Work to be completed => Your reply should contain only the line with "Il faut utiliser des *secrets*." and the lines after it through the end of the data, each written out exactly.

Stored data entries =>

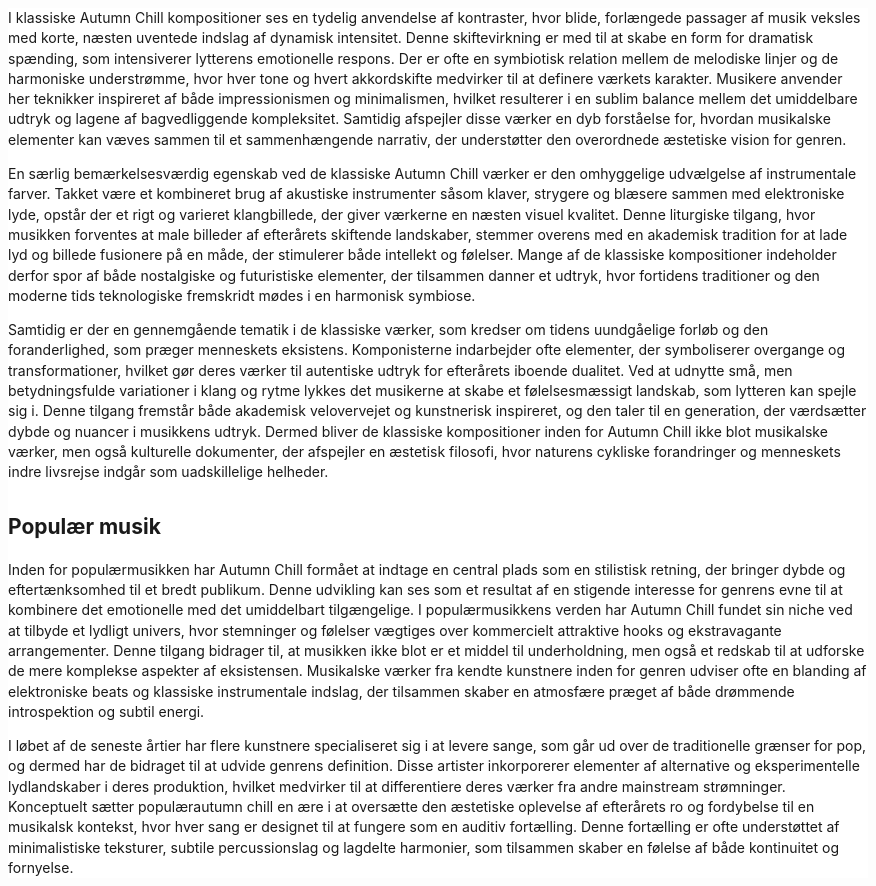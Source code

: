 I klassiske Autumn Chill kompositioner ses en tydelig anvendelse af kontraster, hvor blide, forlængede passager af musik veksles med korte, næsten uventede indslag af dynamisk intensitet. Denne skiftevirkning er med til at skabe en form for dramatisk spænding, som intensiverer lytterens emotionelle respons. Der er ofte en symbiotisk relation mellem de melodiske linjer og de harmoniske understrømme, hvor hver tone og hvert akkordskifte medvirker til at definere værkets karakter. Musikere anvender her teknikker inspireret af både impressionismen og minimalismen, hvilket resulterer i en sublim balance mellem det umiddelbare udtryk og lagene af bagvedliggende kompleksitet. Samtidig afspejler disse værker en dyb forståelse for, hvordan musikalske elementer kan væves sammen til et sammenhængende narrativ, der understøtter den overordnede æstetiske vision for genren.  

En særlig bemærkelsesværdig egenskab ved de klassiske Autumn Chill værker er den omhyggelige udvælgelse af instrumentale farver. Takket være et kombineret brug af akustiske instrumenter såsom klaver, strygere og blæsere sammen med elektroniske lyde, opstår der et rigt og varieret klangbillede, der giver værkerne en næsten visuel kvalitet. Denne liturgiske tilgang, hvor musikken forventes at male billeder af efterårets skiftende landskaber, stemmer overens med en akademisk tradition for at lade lyd og billede fusionere på en måde, der stimulerer både intellekt og følelser. Mange af de klassiske kompositioner indeholder derfor spor af både nostalgiske og futuristiske elementer, der tilsammen danner et udtryk, hvor fortidens traditioner og den moderne tids teknologiske fremskridt mødes i en harmonisk symbiose.  

Samtidig er der en gennemgående tematik i de klassiske værker, som kredser om tidens uundgåelige forløb og den foranderlighed, som præger menneskets eksistens. Komponisterne indarbejder ofte elementer, der symboliserer overgange og transformationer, hvilket gør deres værker til autentiske udtryk for efterårets iboende dualitet. Ved at udnytte små, men betydningsfulde variationer i klang og rytme lykkes det musikerne at skabe et følelsesmæssigt landskab, som lytteren kan spejle sig i. Denne tilgang fremstår både akademisk velovervejet og kunstnerisk inspireret, og den taler til en generation, der værdsætter dybde og nuancer i musikkens udtryk. Dermed bliver de klassiske kompositioner inden for Autumn Chill ikke blot musikalske værker, men også kulturelle dokumenter, der afspejler en æstetisk filosofi, hvor naturens cykliske forandringer og menneskets indre livsrejse indgår som uadskillelige helheder.  


## Populær musik

Inden for populærmusikken har Autumn Chill formået at indtage en central plads som en stilistisk retning, der bringer dybde og eftertænksomhed til et bredt publikum. Denne udvikling kan ses som et resultat af en stigende interesse for genrens evne til at kombinere det emotionelle med det umiddelbart tilgængelige. I populærmusikkens verden har Autumn Chill fundet sin niche ved at tilbyde et lydligt univers, hvor stemninger og følelser vægtiges over kommercielt attraktive hooks og ekstravagante arrangementer. Denne tilgang bidrager til, at musikken ikke blot er et middel til underholdning, men også et redskab til at udforske de mere komplekse aspekter af eksistensen. Musikalske værker fra kendte kunstnere inden for genren udviser ofte en blanding af elektroniske beats og klassiske instrumentale indslag, der tilsammen skaber en atmosfære præget af både drømmende introspektion og subtil energi.  

I løbet af de seneste årtier har flere kunstnere specialiseret sig i at levere sange, som går ud over de traditionelle grænser for pop, og dermed har de bidraget til at udvide genrens definition. Disse artister inkorporerer elementer af alternative og eksperimentelle lydlandskaber i deres produktion, hvilket medvirker til at differentiere deres værker fra andre mainstream strømninger. Konceptuelt sætter populærautumn chill en ære i at oversætte den æstetiske oplevelse af efterårets ro og fordybelse til en musikalsk kontekst, hvor hver sang er designet til at fungere som en auditiv fortælling. Denne fortælling er ofte understøttet af minimalistiske teksturer, subtile percussionslag og lagdelte harmonier, som tilsammen skaber en følelse af både kontinuitet og fornyelse.  
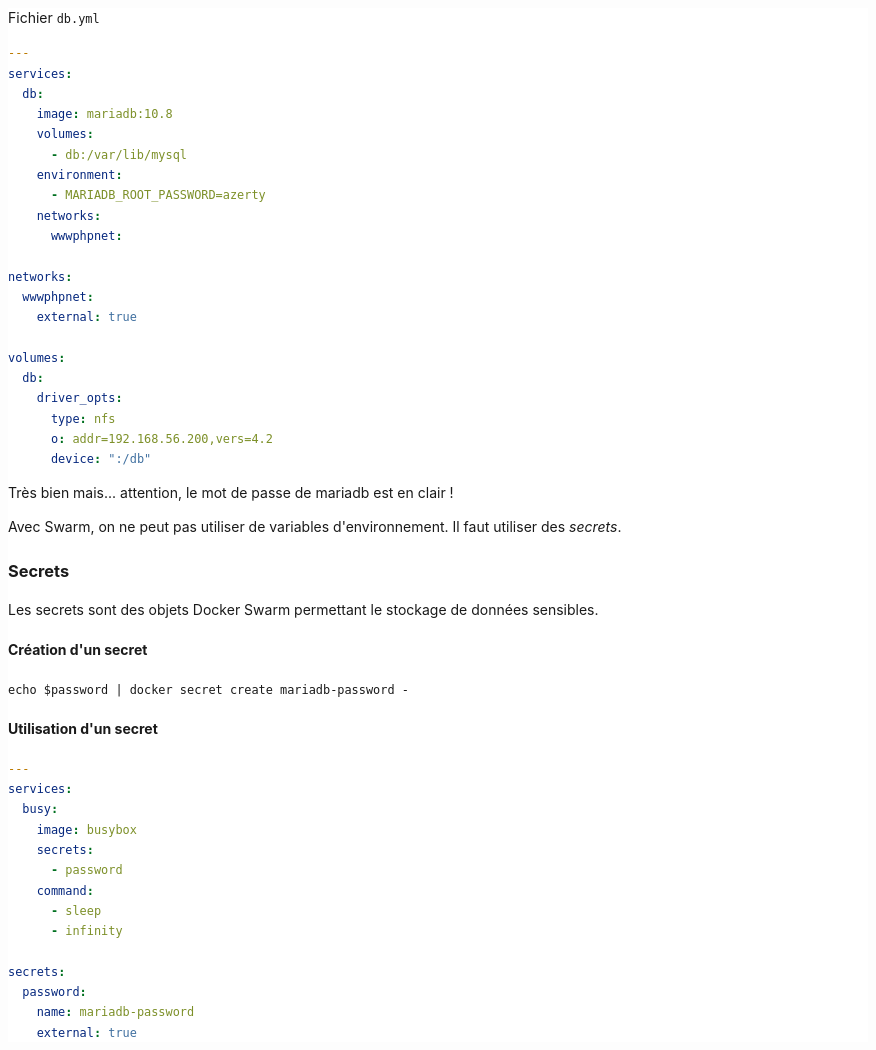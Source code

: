 Fichier `db.yml`

```yaml
---
services:
  db:
    image: mariadb:10.8
    volumes:
      - db:/var/lib/mysql
    environment:
      - MARIADB_ROOT_PASSWORD=azerty
    networks:
      wwwphpnet:

networks:
  wwwphpnet:
    external: true

volumes:
  db:
    driver_opts:
      type: nfs
      o: addr=192.168.56.200,vers=4.2
      device: ":/db"
```

Très bien mais... attention, le mot de passe de mariadb est en clair !

Avec Swarm, on ne peut pas utiliser de variables d'environnement.
Il faut utiliser des *secrets*.

### Secrets

Les secrets sont des objets Docker Swarm permettant le stockage de données sensibles.

#### Création d'un secret

```shell
echo $password | docker secret create mariadb-password -
```

#### Utilisation d'un secret

```yaml
---
services:
  busy:
    image: busybox
    secrets:
      - password
    command:
      - sleep
      - infinity

secrets:
  password:
    name: mariadb-password
    external: true
```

Exercise response =>
Il faut utiliser des *secrets*.

### Secrets

Les secrets sont des objets Docker Swarm permettant le stockage de données sensibles.

#### Création d'un secret

```shell
echo $password | docker secret create mariadb-password -
```

#### Utilisation d'un secret

```yaml
---
services:
  busy:
    image: busybox
    secrets:
      - password
    command:
      - sleep
      - infinity

secrets:
  password:
    name: mariadb-password
    external: true
```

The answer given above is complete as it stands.